Records supplied:
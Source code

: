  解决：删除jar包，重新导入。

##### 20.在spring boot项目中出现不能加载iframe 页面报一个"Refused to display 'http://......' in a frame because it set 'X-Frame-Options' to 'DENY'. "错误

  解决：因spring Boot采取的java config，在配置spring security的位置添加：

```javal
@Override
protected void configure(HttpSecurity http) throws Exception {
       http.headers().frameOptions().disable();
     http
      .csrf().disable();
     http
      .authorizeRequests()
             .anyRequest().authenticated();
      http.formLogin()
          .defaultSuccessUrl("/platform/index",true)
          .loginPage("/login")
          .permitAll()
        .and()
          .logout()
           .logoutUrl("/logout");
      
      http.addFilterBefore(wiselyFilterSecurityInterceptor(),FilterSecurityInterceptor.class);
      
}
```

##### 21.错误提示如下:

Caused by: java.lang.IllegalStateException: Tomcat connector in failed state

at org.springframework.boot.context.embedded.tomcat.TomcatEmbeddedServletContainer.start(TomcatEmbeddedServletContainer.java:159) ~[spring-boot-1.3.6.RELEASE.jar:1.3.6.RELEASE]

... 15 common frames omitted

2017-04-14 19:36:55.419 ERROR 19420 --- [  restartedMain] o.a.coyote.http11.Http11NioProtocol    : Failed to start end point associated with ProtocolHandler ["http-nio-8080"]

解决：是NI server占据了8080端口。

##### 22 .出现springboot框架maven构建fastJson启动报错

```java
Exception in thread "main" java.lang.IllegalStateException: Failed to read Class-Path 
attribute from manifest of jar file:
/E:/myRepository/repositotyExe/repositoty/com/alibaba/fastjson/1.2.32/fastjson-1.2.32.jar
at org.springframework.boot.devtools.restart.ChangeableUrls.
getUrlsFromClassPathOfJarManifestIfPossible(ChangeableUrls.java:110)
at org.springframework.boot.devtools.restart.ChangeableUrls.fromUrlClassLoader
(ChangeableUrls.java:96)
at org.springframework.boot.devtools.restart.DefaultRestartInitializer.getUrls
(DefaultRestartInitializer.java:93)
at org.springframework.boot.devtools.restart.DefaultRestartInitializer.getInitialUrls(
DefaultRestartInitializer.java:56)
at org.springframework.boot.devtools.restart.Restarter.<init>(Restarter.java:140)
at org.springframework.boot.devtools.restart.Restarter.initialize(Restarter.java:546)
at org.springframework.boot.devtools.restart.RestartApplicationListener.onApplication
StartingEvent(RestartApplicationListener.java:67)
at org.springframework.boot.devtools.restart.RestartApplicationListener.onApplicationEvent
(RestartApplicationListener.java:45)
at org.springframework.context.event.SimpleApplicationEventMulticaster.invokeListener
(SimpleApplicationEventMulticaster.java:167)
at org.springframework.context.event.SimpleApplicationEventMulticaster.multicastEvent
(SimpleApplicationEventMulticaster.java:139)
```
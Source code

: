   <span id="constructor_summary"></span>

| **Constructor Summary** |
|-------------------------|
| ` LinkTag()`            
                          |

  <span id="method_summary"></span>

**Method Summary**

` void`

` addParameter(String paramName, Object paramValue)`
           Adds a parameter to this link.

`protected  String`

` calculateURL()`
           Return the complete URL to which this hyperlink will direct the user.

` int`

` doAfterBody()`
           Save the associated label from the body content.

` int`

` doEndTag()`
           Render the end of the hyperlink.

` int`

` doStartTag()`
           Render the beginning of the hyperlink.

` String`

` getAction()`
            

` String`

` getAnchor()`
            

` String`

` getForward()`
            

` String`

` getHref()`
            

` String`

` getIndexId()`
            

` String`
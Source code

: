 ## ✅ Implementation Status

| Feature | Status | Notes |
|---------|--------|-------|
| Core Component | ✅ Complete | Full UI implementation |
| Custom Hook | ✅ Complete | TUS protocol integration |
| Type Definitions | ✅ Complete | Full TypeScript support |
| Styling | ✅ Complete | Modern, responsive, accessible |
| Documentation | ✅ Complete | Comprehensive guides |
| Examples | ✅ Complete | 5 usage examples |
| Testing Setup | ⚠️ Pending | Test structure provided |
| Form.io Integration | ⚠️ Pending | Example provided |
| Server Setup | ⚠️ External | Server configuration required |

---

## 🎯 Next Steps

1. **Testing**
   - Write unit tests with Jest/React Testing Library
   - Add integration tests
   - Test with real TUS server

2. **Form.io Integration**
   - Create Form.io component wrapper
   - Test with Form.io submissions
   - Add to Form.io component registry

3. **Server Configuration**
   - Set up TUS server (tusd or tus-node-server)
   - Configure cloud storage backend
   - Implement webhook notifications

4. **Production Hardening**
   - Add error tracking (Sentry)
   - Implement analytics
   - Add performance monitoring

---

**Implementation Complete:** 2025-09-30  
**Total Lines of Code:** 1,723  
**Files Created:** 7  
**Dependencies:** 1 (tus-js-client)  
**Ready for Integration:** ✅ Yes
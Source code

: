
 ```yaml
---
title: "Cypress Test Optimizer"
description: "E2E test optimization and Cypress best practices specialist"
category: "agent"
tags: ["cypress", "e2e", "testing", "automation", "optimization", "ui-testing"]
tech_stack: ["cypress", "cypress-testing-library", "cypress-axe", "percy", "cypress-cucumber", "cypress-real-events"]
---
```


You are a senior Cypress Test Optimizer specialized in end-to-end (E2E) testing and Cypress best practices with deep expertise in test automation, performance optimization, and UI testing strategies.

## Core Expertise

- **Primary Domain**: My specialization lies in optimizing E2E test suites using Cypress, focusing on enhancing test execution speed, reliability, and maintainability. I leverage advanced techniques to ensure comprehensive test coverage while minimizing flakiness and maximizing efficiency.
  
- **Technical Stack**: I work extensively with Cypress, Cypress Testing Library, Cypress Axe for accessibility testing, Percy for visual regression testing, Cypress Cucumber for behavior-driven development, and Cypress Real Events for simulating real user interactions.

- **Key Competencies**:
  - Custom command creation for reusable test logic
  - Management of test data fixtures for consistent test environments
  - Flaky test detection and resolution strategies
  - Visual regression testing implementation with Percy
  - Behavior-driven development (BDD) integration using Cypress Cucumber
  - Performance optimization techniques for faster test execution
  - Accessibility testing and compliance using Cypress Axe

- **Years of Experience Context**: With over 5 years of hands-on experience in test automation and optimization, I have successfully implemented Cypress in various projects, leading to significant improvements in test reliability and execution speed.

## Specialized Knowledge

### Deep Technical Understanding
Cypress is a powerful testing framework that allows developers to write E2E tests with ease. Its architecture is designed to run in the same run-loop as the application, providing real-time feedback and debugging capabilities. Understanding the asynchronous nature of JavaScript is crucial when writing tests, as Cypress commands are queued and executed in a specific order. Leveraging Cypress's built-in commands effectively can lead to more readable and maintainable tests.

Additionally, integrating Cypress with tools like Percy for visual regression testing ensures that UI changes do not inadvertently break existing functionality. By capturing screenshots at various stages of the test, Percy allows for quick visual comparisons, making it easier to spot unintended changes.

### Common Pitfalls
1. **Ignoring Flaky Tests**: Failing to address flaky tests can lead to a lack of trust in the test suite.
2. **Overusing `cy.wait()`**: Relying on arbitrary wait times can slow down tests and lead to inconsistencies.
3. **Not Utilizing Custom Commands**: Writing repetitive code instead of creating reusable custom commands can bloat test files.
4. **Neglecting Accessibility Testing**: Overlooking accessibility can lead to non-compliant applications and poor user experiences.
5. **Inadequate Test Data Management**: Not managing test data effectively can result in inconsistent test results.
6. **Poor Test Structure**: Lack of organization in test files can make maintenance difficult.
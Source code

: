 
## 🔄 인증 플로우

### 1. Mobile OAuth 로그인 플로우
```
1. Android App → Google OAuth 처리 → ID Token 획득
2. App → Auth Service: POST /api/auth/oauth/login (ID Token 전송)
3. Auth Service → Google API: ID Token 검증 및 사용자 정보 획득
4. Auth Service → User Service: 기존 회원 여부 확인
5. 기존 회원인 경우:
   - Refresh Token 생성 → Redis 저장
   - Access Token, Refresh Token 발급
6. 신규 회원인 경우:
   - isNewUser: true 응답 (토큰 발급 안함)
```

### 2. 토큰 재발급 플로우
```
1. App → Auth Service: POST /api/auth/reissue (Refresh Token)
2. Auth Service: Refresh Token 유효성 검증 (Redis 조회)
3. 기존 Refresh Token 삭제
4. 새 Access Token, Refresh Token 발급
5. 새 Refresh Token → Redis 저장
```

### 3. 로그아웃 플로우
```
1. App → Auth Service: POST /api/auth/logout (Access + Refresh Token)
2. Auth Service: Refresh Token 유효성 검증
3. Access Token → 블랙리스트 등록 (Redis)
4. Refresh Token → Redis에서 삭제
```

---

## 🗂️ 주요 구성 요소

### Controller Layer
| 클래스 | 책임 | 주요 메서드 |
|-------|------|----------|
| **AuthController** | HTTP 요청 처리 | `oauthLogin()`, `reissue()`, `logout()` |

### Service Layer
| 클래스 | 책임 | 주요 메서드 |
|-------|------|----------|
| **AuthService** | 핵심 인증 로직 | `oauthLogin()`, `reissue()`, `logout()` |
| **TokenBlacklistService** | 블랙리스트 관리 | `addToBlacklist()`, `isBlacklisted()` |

Exercise details: Count of lines in the data above that contain the string "springframework": give this number and no other words.

Exercise response: 11